Jour 43

Jour 44

 

-J'écris un journal.

-Ah oui ? Depuis le début du confinement ?

-Oui.

-C'est bien, c'est bien...

Il m'avait répondu les yeux dans le vague, comme si l'idée d'écrire l'avait fait remonter loin dans le temps.

Toujours une cigarette blanche. Après quelques verres on avait du mal à se comprendre.

 

Il y a des gens avec qui l'osmose perdure. Malgré les quelques verres qui vous font dire n'importe quoi et pas toujours dans le bon sens. Et on se retrouve ensemble à chanter dans les rues, et à se permettre un peu de se sentir exister.

 

-

 

Ma mère au bout du fil. Il faudrait que je lui dise. Les médocs, tout ça. Pourtant je n'arrive pas à m'y résoudre.

Elle est si sévère dans son indifférence.

 

J'ai les mains qui tremblent lorsque je raccroche. Alors je cède.

Drugs. Pilule. Cigarette. Et ma réalité devient plus élastique. Souple et légère, comme le corps le corps d'un chat. Une réalité dans laquelle on peut se blottir.

 

-

 

Le nid a des allures de forteresse. Le temps et le réel n'y pénètrent pas. Plus aucun cauchemar n'y rôde depuis que je compte les jours sur mon pilulier. Je suis devenue d'un lassitude étrange. Je n'ai même plus l'énergie de faire preuve d'un peu de cynisme. Plus rien ne m'atteint, le monde m'effleure seulement, quand je discute avec Armand, ou quand je me penche suffisamment par-dessus la rambarde du balcon pour voir passer du voisinage, quelques étages plus bas.

 

 

Jour 45

 

J'ai beau savoir quel jour nous sommes, ne n'ai plus la notion du temps.

Les heures se confondent.

Je ferme les yeux en baillant et les ouvre pour m'apercevoir qu'il fait déjà nuit.

La nuit.

Je sors et je marche comme un somnambule aux heures où la ville sommeille. Je suis amorphe, métamorphe, je perds le contour de moi.

 

Jour 46

 

C'est Armand qui m'a avertie. "Tu deviens bizarre", il a dit. J''ai beau savoir qu'il a raison, je n'ai rien écouté.
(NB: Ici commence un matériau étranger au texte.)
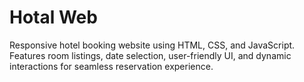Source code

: # Hotal Web
Responsive hotel booking website using HTML, CSS, and JavaScript. Features room listings, date selection, user-friendly UI, and dynamic interactions for seamless reservation experience.
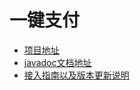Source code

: # 一键支付
+ [项目地址](https://github.com/Daimhim/vision/tree/master/onekeypayment)
+ [javadoc文档地址](https://github.com/Daimhim/vision/tree/master/onekeypayment/docs/javadoc)
+ [接入指南以及版本更新说明](https://github.com/Daimhim/vision/blob/master/onekeypayment/%20README.md)
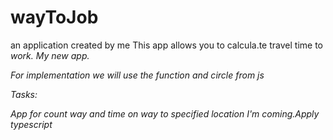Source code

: # wayToJob
an application created by me
This app allows you to calcula.te travel time to <i>work. 
My new app.

For implementation we will use the function and circle from js

Tasks:

App for count way and time on way to specified location
I'm coming.Apply typescript
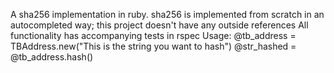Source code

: A sha256 implementation in ruby.
sha256 is implemented from scratch in an autocompleted way; this project doesn't have any outside references
All functionality has accompanying tests in rspec
Usage:
  @tb_address = TBAddress.new("This is the string you want to hash")
  @str_hashed = @tb_address.hash()
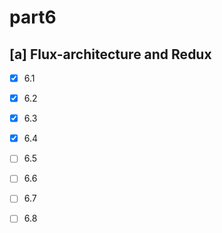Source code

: # part6

## [a] Flux-architecture and Redux 

- [x] 6.1   
- [x] 6.2   

- [x] 6.3   
- [x] 6.4   
- [ ] 6.5   
- [ ] 6.6   
- [ ] 6.7   
- [ ] 6.8   

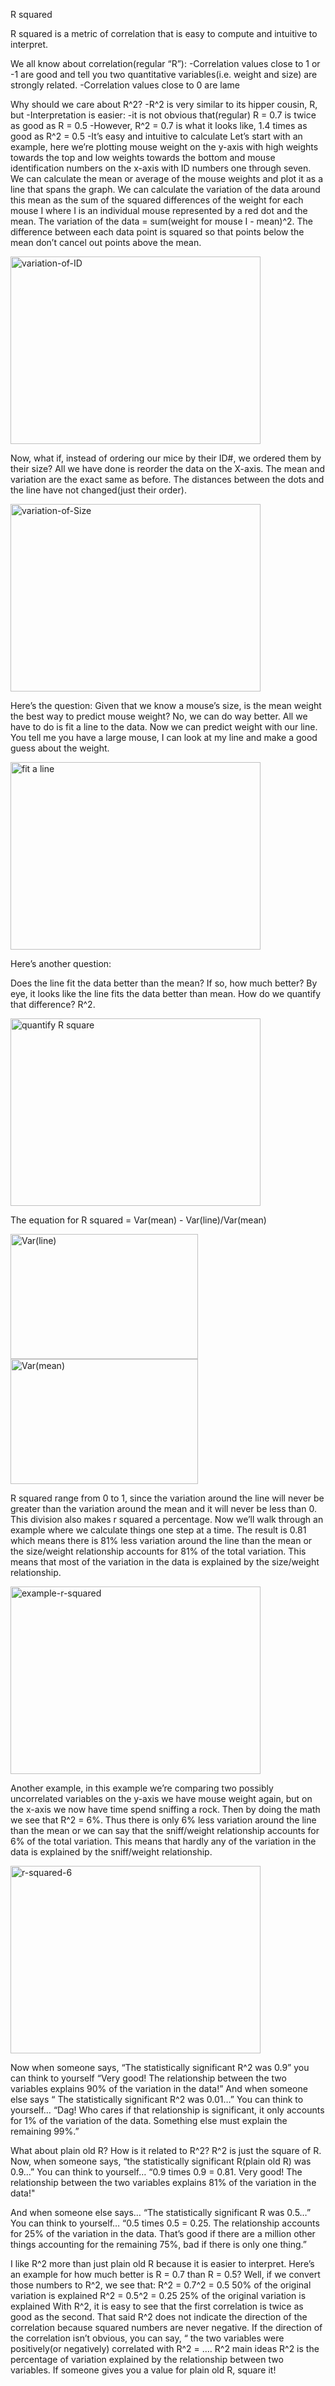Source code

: R squared 

R squared is a metric of correlation that is easy to compute and intuitive to interpret.

We all know about correlation(regular “R”):
-Correlation values close to 1 or -1 are good and tell you two quantitative variables(i.e. weight and size) are strongly related. -Correlation values close to 0 are lame

Why should we care about R^2?
-R^2 is very similar to its hipper cousin, R, but 
-Interpretation is easier:
-it is not obvious that(regular) R = 0.7 is twice as good as R = 0.5
-However, R^2 = 0.7 is what it looks like, 1.4 times as good as R^2 = 0.5
-It’s easy and intuitive to calculate 
Let’s start with an example, here we’re plotting mouse weight on the y-axis with high weights towards the top and low weights towards the bottom and mouse identification numbers on the x-axis with ID numbers one through seven. We can calculate the mean or average of the mouse weights and plot it as a line that spans the graph. We can calculate the variation of the data around this mean as the sum of the squared differences of the weight for each mouse I where I is an individual mouse represented by a red dot and the mean. The variation of the data = sum(weight for mouse I - mean)^2. The difference between each data point is squared so that points below the mean don’t cancel out points above the mean.

<img src="variation-of-ID.png" alt="variation-of-ID" width="400" height="300"/>


Now, what if, instead of ordering our mice by their ID#, we ordered them by their size? All we have done is reorder the data on the X-axis. The mean and variation are the exact same as before. The distances between the dots and the line have not changed(just their order).

<img src="variation-of-Size.png" alt="variation-of-Size" width="400" height="300"/>



Here’s the question: Given that we know a mouse’s size, is the mean weight the best way to predict mouse weight? No, we can do way better. All we have to do is fit a line to the data. Now we can predict weight with our line. You tell me you have a large mouse, I can look at my line and make a good guess about the weight.

 <img src="fit-a-line.png" alt="fit a line" width="400" height="300"/>


Here’s another question:

Does the line fit the data better than the mean? If so, how much better? By eye, it looks like the line fits the data better than mean. How do we quantify that difference? R^2.


 <img src="quantify-R-square.png" alt="quantify R square" width="400" height="300"/>

The equation for R squared = Var(mean) - Var(line)/Var(mean)

 <img src="Var(line).png" alt="Var(line)" width="300" height="200"/>
 
 <img src="Var(mean).png" alt="Var(mean)" width="300" height="200"/>



R squared range from 0 to 1, since the variation around the line will never be greater than the variation around the mean and it will never be less than 0. This division also makes r squared a percentage.
Now we’ll walk through an example where we calculate things one step at a time. The result is 0.81 which means there is 81% less variation around the line than the mean or the size/weight relationship accounts for 81% of the total variation. This means that most of the variation in the data is explained by the size/weight relationship.

<img src="example-r-squared.png" alt="example-r-squared" width="400" height="300"/>

Another example, in this example we’re comparing two possibly uncorrelated variables on the y-axis we have mouse weight again, but on the x-axis we now have time spend sniffing a rock. Then by doing the math we see that R^2 = 6%. Thus there is only 6% less variation around the line than the mean or we can say that the sniff/weight relationship accounts for 6% of the total variation. This means that hardly any of the variation in the data is explained by the sniff/weight relationship.

<img src="r-squared-6.png" alt="r-squared-6" width="400" height="300"/>

Now when someone says, “The statistically significant R^2 was 0.9” you can think to yourself “Very good! The relationship between the two variables explains 90% of the variation in the data!” And when someone else says “ The statistically significant R^2 was 0.01…” You can think to yourself… “Dag! Who cares if that relationship is significant, it only accounts for 1% of the variation of the data. Something else must explain the remaining 99%.”

What about plain old R? How is it related to R^2?
R^2 is just the square of R.
Now, when someone says, “the statistically significant R(plain old R) was 0.9…” You can think to yourself… 
“0.9 times 0.9 = 0.81. Very good! The relationship between the two variables explains 81% of the variation in the data!"

And when someone else says…
“The statistically significant R was 0.5…”
You can think to yourself…
“0.5 times 0.5 = 0.25. The relationship accounts for 25% of the variation in the data. That’s good if there are a million other things accounting for the remaining 75%, bad if there is only one thing.”

I like R^2 more than just plain old R because it is easier to interpret. Here’s an example for how much better is R = 0.7 than R = 0.5? 
Well, if we convert those numbers to R^2, we see that:
R^2 = 0.7^2 = 0.5 50% of the original variation is explained
R^2 = 0.5^2 = 0.25 25% of the original variation is explained
With R^2, it is easy to see that the first correlation is twice as good as the second. 
That said R^2 does not indicate the direction of the correlation because squared numbers are never negative.
If the direction of the correlation isn’t obvious, you can say, “ the two variables were positively(or negatively) correlated with R^2 = .…
R^2 main ideas
R^2 is the percentage of variation explained by the relationship between two variables.
If someone gives you a value for plain old R, square it!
"Je dors", je lui ai répondu. "Je dors enfin. Tu n'as pas idée de l'usure, je dors, tu comprends ? Je dors. Personne ne me regarde plus, il n'y a personne pour jouer dans mes miroirs, dans les yeux des peluches, avec mon reflet. Je dors..."

Je lui agite ma boîte de médicaments sous le nez.

"C'est délicieux. C'est reposant.

-C'est de la merde.

Il est contrarié.

-C'est mieux qu'un exorciste" je réponds. 

Il soupire, mais il m'aime bien je crois, alors il ne rajoute rien. Du bout de ses longs doigts il replie sur elle-même une de ses oreilles, comme pour en accentuer le pli. Armand est merveilleux pour tous ces gestes infimes. Tout à l'heure, il considérera sa montre d'un air presque soucieux et réajustera la distance entre ses yeux et le cadran avant d'y voir tout à fait clair et d'énoncer l'heure exacte.

S'il c'est son heure il dira "et bien jeune fille..." et se lèvera en appuyant ses mains sur ses genoux. S'il reste il dira simplement "j'ai le temps". 

 

 

Jour 48

Je n'ai pas pris le temps d'écrire.

A vrai dire je n'ai pris le temps de rien.

Ma mère a appelé un certain nombre de fois, j'ai vaguement répondu que j'étais occupée.

J'écris sur les murs quand je suis éveillée.

Dehors, des vagues de chaleur font transpirer la ville, ça sent le béton brûlé jusque sous mes fenêtres. Les mouches se cognent aux vitres, leur méprise fait un bruit ridicule.

 

Je me gave de silence, et des mauvais accords d'un vieux groupe de punk.

Je fume allongée. L'odeur du tabac imprègne tout. Mes vêtements, mes draps, mes cheveux. Le hibou pourtant, pour une raison qui m'échappe, continu à sentir quelque chose entre le plastique et l'encre d'imprimerie.

 

Je me traîne pour applaudir à la fenêtre. Armand m'a fait un signe, quelque chose qui pourrait vouloir dire "tout va bien ? ça n'a pas l'air".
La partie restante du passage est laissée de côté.